Re: [HACKERS] [PATCH] kNN for SP-GiST

From: Nikita Glukhov <n(dot)gluhov(at)postgrespro(dot)ru>
To: Alexander Korotkov <a(dot)korotkov(at)postgrespro(dot)ru>
Cc: David Steele <david(at)pgmasters(dot)net>, Andres Freund <andres(at)anarazel(dot)de>, pgsql-hackers <pgsql-hackers(at)postgresql(dot)org>
Subject: Re: [HACKERS] [PATCH] kNN for SP-GiST
Date: 2018-07-03 23:21:08
Message-ID: c6957e2c-3052-4fce-55ac-2cf7bcfd0dd9@postgrespro.ru
Views: Raw Message | Whole Thread | Download mbox | Resend email
Thread:
Lists: pgsql-hackers

Attached 5th version of the patches, where minor refactoring of distance
handling was done (see below).

On 02.07.2018 19:06, Alexander Korotkov wrote:

> Hi!
>
> On Fri, Jun 29, 2018 at 5:37 PM Nikita Glukhov<n(dot)gluhov(at)postgrespro(dot)ru> wrote:
>> On 06.03.2018 17:30, David Steele wrote:
>>
>>> I agree with Andres.
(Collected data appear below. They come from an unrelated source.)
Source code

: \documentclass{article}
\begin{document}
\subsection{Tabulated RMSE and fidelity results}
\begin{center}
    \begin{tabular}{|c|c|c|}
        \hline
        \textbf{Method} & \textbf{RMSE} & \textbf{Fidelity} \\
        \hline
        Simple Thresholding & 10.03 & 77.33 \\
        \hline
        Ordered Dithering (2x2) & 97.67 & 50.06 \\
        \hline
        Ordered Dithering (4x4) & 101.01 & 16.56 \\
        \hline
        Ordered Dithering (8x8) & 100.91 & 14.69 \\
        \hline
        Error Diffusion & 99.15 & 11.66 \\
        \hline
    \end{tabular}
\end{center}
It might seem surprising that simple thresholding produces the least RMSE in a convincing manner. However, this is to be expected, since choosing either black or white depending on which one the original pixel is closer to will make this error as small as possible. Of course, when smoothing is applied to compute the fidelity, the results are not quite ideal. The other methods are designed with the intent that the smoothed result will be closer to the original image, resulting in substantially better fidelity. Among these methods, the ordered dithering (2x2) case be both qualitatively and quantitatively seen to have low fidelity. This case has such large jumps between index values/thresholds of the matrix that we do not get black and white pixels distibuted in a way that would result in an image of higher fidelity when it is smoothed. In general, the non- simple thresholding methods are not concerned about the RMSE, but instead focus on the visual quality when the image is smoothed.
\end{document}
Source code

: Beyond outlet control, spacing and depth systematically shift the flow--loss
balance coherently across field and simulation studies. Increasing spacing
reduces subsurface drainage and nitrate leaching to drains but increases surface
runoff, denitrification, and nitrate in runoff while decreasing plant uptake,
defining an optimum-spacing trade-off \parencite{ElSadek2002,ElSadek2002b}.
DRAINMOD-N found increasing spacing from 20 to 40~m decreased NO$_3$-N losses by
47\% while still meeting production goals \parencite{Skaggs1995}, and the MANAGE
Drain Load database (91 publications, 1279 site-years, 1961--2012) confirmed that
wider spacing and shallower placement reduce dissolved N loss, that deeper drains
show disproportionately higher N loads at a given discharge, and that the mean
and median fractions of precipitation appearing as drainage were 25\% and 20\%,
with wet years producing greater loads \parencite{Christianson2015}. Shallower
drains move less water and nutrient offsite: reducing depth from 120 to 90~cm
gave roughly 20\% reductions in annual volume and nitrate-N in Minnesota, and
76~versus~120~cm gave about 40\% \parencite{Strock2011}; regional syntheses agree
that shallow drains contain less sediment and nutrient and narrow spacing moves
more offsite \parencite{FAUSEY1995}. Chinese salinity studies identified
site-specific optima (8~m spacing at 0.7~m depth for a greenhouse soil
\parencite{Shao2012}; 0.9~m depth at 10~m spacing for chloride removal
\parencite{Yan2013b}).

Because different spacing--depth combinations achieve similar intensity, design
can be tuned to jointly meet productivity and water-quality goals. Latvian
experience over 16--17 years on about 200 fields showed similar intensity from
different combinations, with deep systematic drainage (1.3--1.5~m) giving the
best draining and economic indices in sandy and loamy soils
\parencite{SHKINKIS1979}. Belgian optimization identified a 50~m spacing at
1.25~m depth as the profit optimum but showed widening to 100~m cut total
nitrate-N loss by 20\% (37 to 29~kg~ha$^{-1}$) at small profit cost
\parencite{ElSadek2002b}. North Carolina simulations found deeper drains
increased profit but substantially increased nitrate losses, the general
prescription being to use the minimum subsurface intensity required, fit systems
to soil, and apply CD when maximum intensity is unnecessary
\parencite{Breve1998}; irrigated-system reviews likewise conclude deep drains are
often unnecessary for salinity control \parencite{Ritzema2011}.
Pushing this patch to the next CF.
>> Attached 4th version of the patches rebased onto the current master.
>> Nothing interesting has changed from the previous version.
> I took a look to this patchset. In general, it looks good for me, but
> I've following notes about it.
>
> * We're going to replace scan stack with pairing heap not only for
> KNN-search, but for regular search as well. Did you verify that it
> doesn't cause regression for regular search case, because insertion
> into pairing heap might be slower than insertion into stack? One may
> say that it didn't caused regression in GiST, and that's why it
> shouldn't cause regression in SP-GiST. However, SP-GiST trees might
> be much higher and these performance aspects might be different.

I decided to bring back the List-based scan stack in the previous version
of the patches, and here is how spgAddSearchItemToQueue() looks like now:

static void
spgAddSearchItemToQueue(SpGistScanOpaque so, SpGistSearchItem *item)
{
if (so->queue)
pairingheap_add(so->queue, &item->phNode);
else
so->scanStack = lcons(item, so->scanStack);
}

so->queue is initialized in spgrescan() only for ordered searches.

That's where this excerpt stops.